Eloy sí que reconoce que «el futuro tiene importancia»: «Para mí es como un sueño, y me gustaría estar ahí también», dice. Pero, ¡ojo! no se trata de un ejercicio de egolatría. El poeta ha puesto su vida al servicio de la palabra, lo ha hecho entregándolo todo y entregándose todo él, por eso se entiende de un modo preclaro que no existe nada de vanidad en sus palabras cuando declara: «Me gustaría que las personas del futuro se acerquen a mi obra como lo hacen a un amigo y digan ‘qué hermoso hubiera sido conocer a esta persona’; que ellos me imaginen a mí como yo los imagino a ellos».
Y es que ninguno de los dos autores ha escrito «para este tiempo, ni para ninguno en concreto». Lo han hecho por necesidad, sin presuntuosidad, porque sentían de una manera sincera ese fuego dentro de ellos que les decía, afortunadamente, que habían nacido para ser palabra impresa. Y trascender.
Acabada la conversación (y grabadoras aparte) los dos amigos, que han dejado el traje de escritores dentro, se despiden.
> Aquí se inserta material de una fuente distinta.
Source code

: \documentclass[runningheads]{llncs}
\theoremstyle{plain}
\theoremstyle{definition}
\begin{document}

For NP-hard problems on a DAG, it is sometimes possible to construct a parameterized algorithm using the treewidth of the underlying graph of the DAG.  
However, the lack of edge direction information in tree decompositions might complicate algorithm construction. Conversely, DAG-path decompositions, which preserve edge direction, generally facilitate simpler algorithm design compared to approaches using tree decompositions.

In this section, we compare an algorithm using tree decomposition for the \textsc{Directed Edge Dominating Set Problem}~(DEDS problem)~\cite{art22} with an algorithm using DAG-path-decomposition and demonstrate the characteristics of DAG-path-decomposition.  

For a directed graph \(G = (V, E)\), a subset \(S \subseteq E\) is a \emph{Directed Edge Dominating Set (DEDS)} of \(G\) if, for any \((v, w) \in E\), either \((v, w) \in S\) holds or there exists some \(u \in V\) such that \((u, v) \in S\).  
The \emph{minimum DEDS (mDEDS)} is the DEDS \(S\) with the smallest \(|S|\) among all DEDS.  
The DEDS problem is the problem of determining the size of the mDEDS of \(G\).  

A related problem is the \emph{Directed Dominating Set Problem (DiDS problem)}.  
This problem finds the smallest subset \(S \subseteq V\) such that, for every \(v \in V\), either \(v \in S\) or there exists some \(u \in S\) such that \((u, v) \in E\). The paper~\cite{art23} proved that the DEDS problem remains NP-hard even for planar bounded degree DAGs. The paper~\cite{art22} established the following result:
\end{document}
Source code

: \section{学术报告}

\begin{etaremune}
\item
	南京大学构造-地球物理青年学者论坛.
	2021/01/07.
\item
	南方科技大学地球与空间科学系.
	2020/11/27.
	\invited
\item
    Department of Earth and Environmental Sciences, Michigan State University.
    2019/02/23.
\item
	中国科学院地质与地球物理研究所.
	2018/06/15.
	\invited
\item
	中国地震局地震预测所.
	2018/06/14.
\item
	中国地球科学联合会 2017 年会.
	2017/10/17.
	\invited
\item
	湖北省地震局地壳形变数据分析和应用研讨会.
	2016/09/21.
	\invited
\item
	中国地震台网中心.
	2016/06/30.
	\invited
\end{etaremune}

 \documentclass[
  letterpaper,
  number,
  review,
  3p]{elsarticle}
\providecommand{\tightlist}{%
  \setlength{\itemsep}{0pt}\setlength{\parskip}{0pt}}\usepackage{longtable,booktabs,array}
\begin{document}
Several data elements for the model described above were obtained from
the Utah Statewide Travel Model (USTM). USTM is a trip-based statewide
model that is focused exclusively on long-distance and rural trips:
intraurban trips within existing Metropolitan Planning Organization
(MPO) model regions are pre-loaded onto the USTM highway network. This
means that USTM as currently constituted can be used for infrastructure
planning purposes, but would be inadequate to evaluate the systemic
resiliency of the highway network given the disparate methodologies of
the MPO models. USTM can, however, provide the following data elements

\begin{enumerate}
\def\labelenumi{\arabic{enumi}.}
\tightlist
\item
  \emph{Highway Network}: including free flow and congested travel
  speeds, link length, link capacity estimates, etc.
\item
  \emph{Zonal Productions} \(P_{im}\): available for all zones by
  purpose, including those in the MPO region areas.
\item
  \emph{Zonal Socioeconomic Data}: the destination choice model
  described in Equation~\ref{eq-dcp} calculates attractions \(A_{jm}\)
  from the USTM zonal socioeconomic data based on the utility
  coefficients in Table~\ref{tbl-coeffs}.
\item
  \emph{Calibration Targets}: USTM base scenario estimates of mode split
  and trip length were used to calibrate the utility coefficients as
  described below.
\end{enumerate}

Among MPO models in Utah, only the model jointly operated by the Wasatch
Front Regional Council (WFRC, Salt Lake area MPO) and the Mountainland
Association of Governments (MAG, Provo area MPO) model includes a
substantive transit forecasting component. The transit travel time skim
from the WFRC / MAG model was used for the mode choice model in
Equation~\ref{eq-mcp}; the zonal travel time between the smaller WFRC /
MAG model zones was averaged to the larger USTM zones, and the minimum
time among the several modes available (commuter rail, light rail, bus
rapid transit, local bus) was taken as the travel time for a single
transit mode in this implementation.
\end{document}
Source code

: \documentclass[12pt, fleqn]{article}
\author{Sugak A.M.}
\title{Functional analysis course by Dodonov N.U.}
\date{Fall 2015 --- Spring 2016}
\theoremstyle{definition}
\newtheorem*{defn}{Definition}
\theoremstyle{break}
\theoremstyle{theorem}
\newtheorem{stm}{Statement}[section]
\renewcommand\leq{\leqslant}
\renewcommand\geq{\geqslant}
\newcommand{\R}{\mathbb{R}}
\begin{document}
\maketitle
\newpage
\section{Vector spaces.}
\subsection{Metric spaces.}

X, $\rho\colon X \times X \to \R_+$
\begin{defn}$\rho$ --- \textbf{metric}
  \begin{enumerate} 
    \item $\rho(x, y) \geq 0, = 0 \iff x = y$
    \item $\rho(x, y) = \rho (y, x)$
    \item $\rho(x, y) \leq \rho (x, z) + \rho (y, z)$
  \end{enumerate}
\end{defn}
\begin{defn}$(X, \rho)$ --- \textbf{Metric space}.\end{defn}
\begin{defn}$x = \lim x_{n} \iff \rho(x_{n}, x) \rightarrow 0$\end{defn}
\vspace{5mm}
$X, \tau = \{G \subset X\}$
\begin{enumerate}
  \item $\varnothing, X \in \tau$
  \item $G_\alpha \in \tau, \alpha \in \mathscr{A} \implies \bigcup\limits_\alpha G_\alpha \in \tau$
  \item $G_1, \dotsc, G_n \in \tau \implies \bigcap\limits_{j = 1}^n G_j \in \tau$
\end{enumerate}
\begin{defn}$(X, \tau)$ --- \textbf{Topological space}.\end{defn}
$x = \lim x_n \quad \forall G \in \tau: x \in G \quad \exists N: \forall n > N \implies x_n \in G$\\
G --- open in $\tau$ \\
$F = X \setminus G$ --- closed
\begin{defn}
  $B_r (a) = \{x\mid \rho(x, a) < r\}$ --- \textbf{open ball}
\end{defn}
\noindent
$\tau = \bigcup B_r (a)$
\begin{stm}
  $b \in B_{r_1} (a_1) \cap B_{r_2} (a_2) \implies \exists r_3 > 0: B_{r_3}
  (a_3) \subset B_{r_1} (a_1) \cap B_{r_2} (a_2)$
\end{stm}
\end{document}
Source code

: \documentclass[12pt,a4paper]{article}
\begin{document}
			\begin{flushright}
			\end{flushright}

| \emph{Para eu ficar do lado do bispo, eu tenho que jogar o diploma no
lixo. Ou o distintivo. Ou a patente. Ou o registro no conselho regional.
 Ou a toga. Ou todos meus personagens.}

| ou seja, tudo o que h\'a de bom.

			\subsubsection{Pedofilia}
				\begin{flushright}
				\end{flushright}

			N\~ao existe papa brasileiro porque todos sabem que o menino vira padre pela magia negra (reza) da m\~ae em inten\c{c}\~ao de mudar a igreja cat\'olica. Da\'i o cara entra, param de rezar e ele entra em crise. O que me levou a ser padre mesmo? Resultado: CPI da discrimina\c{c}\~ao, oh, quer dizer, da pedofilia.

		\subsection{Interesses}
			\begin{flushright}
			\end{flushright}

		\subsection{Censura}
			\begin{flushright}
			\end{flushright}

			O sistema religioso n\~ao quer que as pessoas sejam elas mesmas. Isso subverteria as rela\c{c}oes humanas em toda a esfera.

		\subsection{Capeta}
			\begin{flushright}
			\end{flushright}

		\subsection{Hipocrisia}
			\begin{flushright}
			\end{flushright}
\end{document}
Y uno imagina que dan esquinazo al periodista y, cómplices, se pierden en el trasunto de otras gentes para cobijarse en esos ‘bares ruidosos’ por los que sienten afecto.
Tomarán quizá unas cañas mientras charlan sobre esto y aquello y dejarán pasar las horas exprimiendo la compañía. Y tal vez ya tarde, justo al momento de separarse, uno le diga al otro, «venga, te acompaño ahora yo a ti a tu casa».
Artículo publicado en el especial de los 30 años de La Opinión de Murcia.